Sécheresse : quelle est la situation en France ?

Durant l’été 2022, la France a connu une sécheresse historique. En effet, cette sécheresse s’est expliquée par une anomalie anticyclonique et une absence de pluviométrie de 85% par rapport à la normale enregistrée au mois de juillet. La température moyenne de l’année a également été plus élevée qu’en 2020, atteignant 14,4 degrés. 

Tous les mois de l’année 2022 ont été plus chauds que la normale, à l’exception de janvier et d’avril. Le début de l’année 2023 a, quant à lui, été marqué par une rareté historique de précipitations en France. En effet, en février 2023, il n’y a pas eu de pluie significative pendant 32 jours consécutifs. Il s’agit d’un nouveau record, toutes saisons confondues, dépassant le précédent record, établi en 2020, de 31 jours sans pluie significative, entre le 17 mars et le 16 avril. Ce record soulève ainsi des questions sur l’accès à l’eau pour la population, l’état des sols, ainsi que sur l’intensité des orages et des incendies à l’approche de l’été. 

Au cours de l’hiver 2022-2023, les températures douces ont retardé l’utilisation des systèmes de chauffage dans les logements et autres bâtiments. De ce fait, la consommation énergétique française a chuté de 9% entre octobre et février, témoignant ainsi de l’efficacité des mesures de sobriété énergétique mises en place. La douceur du temps a donc été une opportunité bénéfique en termes d’énergie. Néanmoins, EDF a prévu une production nucléaire pour 2023 qui devrait être inférieure de 13% par rapport à celle de 2019, puisqu’elle est comprise entre 300 et 330 TWh. 

En revanche, l’hiver sec a été marqué par un taux d’ensoleillement bien plus élevé que d’habitude, impactant positivement la production d’énergie solaire. Cette sécheresse hivernale a toutefois eu un impact sur la production énergétique française, notamment dans les secteurs nucléaire et hydroélectrique. L’été 2023 s’annonce donc extrêmement compliqué puisque le niveau de certaines nappes phréatiques est au plus bas. En effet, les rares pluies de l’hiver n’ont pas pu recharger les nappes phréatiques, ce qui est inquiétant au vu de la sécheresse qui risque de s’abattre sur le territoire pendant l’été. 

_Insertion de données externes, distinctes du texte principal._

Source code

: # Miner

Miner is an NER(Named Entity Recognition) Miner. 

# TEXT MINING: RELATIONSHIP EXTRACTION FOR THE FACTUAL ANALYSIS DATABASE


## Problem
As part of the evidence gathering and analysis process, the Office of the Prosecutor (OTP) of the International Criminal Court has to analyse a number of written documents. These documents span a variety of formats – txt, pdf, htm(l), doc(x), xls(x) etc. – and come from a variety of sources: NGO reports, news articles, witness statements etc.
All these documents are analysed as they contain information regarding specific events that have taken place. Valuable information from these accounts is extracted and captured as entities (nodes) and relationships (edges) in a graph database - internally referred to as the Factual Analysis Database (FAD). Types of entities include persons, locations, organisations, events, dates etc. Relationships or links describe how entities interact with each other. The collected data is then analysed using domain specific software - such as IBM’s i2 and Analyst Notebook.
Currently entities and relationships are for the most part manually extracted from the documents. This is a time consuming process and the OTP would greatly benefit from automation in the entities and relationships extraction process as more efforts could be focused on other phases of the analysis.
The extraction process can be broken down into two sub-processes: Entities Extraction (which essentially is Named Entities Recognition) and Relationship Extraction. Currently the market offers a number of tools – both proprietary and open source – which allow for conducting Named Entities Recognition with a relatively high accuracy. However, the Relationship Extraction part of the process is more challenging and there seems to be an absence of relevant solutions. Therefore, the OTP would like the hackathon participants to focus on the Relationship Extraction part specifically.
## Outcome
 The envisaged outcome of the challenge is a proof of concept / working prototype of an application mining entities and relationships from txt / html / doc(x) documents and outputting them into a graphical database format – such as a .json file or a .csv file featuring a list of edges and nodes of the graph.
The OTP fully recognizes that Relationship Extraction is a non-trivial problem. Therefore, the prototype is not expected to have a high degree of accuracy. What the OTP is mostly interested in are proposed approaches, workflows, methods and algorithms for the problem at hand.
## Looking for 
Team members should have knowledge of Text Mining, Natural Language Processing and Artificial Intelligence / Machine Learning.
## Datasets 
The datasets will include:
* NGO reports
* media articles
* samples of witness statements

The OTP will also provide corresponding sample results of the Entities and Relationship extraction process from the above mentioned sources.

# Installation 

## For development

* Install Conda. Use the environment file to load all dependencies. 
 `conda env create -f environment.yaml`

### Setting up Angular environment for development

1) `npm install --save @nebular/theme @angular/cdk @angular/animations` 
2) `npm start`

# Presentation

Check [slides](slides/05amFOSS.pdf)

L'impact de la sécheresse sur la production d'énergie

La sécheresse peut impacter les prix du marché de l’énergie de diverses manières. Elle peut influencer la production d’énergie, tant pour les sources renouvelables telles que l’énergie solaire, éolienne et hydroélectrique, que pour les sources d’énergie fossile comme le gaz naturel. Les professionnels du secteur de l’énergie sont préoccupés par la situation tendue des ressources énergétiques en France à l’approche de l’été. En effet, la baisse de production d’énergie ainsi que l’augmentation de la demande en cas de chaleur accrue peuvent engendrer une augmentation des prix de l’énergie.  

La production nucléaire

Grâce aux températures clémentes de l’hiver 2022-2023, le recours au chauffage a été retardé. Cela a été bénéfique pour la production nucléaire, et encore plus dans une démarche de sobriété énergétique. En effet, dans un contexte de production nucléaire en berne, la France a pu réduire sa consommation d’énergie. Néanmoins, les centrales nucléaires ont besoin d’eau afin de refroidir leurs installations. Elles prélèvent alors de l’eau provenant de sources comme la mer ou les cours d’eau, puis rejettent cette eau plus chaude qu’elle ne l’était initialement, sous forme liquide ou gazeuse. En plus de cela, ces centrales produisent des déchets chimiques et radioactifs qui sont évacués de manière contrôlée dans les cours d’eau ou en mer. Cependant, lors d’une période prolongée de canicule ou de sécheresse, le niveau des cours d’eau diminue et leur température augmente, ce qui peut avoir des conséquences négatives sur les écosystèmes. Les centrales nucléaires doivent donc s’adapter à ces conditions climatiques instables, qui sont de plus en plus fréquentes en raison du changement climatique. 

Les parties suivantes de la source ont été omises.